【事例紹介】日立産業制御ソリューションズのETロボコン活動(株式会社日立産業制御ソリューションズ 神田 誠 氏)

日立産業制御ソリューションズは、ETロボコンが始まった当時から参加しています。
当時、オブジェクト指向によるソフトウェア開発が広まってきた感もあり社内での適用を考えていたこと、新入社員教育において要件定義・設計・実装・テストを同じ題材で一貫した開発プロジェクトを経験できるようなものが必要と考えていたことから、新人教育や若手技術者の教育の一環として活用するに至りました。
これからETロボコンへの参加を考えている方々への参考として、当社がどのように取り組んでいるかを4つのポイントで紹介いたします。
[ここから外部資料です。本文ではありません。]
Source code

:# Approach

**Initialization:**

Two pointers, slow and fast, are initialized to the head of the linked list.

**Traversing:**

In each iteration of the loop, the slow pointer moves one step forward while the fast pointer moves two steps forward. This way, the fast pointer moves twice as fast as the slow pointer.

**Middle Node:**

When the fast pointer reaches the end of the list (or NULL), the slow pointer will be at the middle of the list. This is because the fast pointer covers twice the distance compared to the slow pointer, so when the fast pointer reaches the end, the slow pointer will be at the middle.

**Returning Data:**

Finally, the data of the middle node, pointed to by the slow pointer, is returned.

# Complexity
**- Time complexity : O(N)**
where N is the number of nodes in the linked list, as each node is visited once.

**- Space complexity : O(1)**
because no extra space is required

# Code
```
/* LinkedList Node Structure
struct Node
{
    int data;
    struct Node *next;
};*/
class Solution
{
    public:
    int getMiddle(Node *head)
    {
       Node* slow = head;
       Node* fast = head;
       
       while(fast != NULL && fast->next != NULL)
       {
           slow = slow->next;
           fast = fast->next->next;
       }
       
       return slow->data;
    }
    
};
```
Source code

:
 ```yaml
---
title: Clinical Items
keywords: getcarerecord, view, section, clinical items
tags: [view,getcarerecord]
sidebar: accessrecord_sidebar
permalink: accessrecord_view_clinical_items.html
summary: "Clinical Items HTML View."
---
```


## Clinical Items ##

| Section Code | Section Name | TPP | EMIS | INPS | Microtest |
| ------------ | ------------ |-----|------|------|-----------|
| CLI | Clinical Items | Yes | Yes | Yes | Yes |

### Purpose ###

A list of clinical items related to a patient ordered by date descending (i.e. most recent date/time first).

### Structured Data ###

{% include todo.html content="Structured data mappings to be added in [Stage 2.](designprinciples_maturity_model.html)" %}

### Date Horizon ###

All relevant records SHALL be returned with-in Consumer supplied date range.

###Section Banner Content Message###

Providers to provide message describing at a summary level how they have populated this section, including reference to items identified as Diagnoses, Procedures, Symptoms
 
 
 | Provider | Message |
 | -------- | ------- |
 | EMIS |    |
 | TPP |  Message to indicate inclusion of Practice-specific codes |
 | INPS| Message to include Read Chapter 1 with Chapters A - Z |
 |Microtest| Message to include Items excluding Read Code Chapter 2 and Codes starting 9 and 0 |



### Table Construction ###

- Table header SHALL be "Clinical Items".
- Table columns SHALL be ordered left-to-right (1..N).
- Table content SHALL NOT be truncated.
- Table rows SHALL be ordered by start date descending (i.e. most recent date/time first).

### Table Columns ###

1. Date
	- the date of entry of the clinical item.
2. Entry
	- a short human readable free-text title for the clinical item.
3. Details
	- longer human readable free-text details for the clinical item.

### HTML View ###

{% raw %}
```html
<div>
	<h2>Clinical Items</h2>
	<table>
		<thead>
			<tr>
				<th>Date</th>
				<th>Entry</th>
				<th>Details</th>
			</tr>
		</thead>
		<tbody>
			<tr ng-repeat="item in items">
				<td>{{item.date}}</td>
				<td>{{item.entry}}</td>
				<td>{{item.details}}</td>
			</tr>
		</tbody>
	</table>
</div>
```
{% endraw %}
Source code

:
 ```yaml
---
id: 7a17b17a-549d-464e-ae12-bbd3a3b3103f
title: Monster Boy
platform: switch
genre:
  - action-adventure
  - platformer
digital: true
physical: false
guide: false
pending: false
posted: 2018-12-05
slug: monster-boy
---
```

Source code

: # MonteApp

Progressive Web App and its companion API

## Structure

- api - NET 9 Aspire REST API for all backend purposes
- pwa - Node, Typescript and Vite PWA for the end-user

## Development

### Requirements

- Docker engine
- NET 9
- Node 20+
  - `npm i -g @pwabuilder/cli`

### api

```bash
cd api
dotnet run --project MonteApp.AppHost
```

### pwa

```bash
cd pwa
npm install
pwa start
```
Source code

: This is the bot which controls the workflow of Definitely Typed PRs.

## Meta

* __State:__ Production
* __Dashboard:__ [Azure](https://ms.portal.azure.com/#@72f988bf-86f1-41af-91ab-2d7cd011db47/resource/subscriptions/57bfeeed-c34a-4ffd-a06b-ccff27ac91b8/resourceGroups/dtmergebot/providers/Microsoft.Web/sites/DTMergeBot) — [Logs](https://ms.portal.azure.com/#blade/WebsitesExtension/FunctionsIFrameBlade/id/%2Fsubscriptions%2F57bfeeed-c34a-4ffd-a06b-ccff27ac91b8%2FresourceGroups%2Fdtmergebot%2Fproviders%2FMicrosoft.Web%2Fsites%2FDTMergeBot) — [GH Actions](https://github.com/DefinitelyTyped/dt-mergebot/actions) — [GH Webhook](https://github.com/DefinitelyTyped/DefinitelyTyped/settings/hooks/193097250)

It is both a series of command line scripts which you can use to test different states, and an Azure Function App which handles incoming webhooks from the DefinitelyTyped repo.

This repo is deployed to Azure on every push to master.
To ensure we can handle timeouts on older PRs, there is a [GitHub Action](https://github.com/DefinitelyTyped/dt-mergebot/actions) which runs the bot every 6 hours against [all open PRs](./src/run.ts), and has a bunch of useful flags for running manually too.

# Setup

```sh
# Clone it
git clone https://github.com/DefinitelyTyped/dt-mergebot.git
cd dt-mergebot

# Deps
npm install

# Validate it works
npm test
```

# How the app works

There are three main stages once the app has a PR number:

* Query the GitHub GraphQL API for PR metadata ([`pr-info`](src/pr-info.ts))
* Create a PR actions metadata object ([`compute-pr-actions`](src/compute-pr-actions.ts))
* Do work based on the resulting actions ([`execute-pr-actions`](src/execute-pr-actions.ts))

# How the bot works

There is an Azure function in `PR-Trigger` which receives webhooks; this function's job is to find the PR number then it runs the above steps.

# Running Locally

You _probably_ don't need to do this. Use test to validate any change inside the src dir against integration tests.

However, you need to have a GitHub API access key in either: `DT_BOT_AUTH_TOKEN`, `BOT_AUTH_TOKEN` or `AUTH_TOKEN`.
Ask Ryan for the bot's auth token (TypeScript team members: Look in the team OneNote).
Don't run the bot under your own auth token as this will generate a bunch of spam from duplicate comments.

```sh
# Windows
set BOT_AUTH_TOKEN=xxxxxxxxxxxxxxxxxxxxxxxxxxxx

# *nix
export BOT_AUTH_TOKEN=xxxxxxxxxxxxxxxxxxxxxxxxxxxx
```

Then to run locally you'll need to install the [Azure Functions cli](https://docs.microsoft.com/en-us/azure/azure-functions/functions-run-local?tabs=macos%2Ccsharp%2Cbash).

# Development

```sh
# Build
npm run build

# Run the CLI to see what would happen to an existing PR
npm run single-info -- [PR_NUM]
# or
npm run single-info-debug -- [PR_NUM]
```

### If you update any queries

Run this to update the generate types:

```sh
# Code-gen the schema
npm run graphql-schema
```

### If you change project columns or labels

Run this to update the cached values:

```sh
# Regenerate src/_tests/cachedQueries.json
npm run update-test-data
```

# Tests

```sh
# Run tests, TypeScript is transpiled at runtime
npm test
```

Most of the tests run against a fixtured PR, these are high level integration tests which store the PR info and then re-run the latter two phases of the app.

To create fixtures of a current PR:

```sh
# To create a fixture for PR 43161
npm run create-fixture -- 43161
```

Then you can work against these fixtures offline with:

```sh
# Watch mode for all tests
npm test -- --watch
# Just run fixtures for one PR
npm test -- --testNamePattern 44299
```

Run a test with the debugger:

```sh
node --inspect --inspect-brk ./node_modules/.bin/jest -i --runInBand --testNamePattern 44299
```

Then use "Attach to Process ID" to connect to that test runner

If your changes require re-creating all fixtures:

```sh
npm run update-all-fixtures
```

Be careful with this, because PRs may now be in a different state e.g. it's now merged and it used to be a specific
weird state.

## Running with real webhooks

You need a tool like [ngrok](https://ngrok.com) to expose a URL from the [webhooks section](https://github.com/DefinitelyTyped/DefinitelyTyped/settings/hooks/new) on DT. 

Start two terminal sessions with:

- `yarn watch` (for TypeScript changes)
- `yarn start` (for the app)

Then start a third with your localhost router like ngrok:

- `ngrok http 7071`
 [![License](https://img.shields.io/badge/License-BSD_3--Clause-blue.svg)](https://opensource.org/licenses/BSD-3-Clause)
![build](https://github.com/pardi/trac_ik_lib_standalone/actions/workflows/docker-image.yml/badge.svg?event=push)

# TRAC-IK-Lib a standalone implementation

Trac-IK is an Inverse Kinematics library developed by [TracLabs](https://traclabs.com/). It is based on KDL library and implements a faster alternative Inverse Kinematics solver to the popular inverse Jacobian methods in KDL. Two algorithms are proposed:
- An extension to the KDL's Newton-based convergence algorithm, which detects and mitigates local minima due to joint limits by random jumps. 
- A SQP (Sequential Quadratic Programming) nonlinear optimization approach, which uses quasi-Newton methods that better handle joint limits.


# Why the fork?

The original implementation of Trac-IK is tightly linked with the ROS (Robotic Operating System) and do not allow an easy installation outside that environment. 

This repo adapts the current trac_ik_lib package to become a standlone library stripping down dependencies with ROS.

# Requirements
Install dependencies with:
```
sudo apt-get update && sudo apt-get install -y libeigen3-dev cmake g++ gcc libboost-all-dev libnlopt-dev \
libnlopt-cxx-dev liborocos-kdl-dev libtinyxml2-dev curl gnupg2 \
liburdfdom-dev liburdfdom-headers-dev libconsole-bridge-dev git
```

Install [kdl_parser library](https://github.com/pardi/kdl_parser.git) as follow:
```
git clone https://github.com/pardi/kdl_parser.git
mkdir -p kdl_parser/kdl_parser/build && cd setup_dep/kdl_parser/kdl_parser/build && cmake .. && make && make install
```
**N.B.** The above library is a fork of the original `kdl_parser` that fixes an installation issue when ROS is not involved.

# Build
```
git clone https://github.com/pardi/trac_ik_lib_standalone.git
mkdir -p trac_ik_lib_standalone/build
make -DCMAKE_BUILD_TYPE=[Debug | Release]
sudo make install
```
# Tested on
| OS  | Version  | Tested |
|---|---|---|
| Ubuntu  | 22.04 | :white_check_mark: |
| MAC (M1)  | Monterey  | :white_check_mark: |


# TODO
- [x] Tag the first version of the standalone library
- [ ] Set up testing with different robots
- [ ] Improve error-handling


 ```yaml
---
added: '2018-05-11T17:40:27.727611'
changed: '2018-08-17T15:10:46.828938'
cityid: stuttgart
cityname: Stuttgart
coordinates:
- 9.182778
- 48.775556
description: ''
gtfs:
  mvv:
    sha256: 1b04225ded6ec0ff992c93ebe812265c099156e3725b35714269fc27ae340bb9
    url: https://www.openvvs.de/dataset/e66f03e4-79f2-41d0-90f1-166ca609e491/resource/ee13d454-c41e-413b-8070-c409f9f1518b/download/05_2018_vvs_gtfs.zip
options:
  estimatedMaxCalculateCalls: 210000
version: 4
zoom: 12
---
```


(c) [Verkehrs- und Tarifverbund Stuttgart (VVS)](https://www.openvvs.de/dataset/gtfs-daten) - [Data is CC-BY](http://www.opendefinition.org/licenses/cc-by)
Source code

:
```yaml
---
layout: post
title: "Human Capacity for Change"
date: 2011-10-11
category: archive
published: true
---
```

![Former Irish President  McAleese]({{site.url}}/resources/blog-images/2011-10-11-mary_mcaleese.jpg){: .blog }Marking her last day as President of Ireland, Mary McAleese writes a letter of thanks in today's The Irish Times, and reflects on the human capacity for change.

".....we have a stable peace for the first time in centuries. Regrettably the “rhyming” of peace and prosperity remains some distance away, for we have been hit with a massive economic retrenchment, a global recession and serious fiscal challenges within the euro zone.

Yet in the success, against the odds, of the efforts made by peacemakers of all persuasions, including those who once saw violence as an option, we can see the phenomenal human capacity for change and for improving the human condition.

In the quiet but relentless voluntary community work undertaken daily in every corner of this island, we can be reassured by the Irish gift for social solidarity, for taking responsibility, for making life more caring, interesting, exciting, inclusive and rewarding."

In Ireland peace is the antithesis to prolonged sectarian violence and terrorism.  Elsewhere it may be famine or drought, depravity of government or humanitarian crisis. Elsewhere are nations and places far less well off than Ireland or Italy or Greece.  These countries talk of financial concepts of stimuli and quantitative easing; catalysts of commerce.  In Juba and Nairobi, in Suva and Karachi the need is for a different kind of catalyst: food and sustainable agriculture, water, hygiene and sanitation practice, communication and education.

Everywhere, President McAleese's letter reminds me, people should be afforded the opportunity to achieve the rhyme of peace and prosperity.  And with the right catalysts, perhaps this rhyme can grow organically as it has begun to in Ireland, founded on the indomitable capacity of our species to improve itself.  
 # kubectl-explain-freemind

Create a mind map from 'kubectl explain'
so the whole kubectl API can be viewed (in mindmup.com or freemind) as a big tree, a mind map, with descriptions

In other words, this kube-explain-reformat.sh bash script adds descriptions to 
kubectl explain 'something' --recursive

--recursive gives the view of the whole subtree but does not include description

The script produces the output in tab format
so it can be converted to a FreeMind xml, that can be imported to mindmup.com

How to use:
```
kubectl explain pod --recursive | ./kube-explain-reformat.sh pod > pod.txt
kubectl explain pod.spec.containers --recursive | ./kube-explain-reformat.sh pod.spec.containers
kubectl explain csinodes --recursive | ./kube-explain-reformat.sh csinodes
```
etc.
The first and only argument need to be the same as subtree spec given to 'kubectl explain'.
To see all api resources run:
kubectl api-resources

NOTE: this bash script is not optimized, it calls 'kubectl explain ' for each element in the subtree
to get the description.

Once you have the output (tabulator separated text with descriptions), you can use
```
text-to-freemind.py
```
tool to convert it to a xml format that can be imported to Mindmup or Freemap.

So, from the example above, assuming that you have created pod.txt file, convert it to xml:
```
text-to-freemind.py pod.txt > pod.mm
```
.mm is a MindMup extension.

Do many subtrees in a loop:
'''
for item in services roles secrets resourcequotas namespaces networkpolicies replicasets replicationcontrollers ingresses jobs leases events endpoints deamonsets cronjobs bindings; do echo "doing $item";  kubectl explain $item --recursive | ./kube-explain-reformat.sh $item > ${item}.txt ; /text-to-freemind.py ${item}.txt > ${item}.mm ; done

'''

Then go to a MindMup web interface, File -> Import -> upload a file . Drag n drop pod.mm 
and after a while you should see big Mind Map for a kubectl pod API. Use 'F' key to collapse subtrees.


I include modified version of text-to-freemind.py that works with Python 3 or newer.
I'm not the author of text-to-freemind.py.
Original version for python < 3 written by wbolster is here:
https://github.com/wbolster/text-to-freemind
1つめは、実務との両立です。ETロボコンもひとつの実務と位置づけ、実務と同様にプロジェクトマネジメントを行っています。設定した時間内(週6時間を目安)でスケジュール管理やチームメンバーの作業分担を行い、遅れや課題解決もチーム主体で解決します。ETロボコン作業をマネジメントすることにより本来の実務へ影響がでないようにしています。
2つめは、参加者のモチベーション維持・向上です。約半年ほど続くETロボコン活動をよりよいものにするため重要です。公式イベントの技術教育や試走会への参加、社内模擬戦や発表会の場を設ける、日立グループ内での合同イベントなど他チームと交流することでモチベーションの維持・向上につなげています。
3つめは職場の理解と協力です。職場の同僚や上司、経営層も一緒になって取り組む一体感が必要です。社内報や社内イントラサイトでの紹介、同僚や部課長にモデルをレビューしてもらう、大会での応援には経営層にも参加してもらう、社内表彰を行うなど会社全体で取り組んでいます。
4つめは実務への適用推進です。ETロボコン参加者が習得した技術を発揮できるように、モデルによる開発を社内に浸透させることが重要です。ETロボコン参加者以外へのUML・モデリング教育実施や開発プロジェクトへの適用支援などの活動を行っています。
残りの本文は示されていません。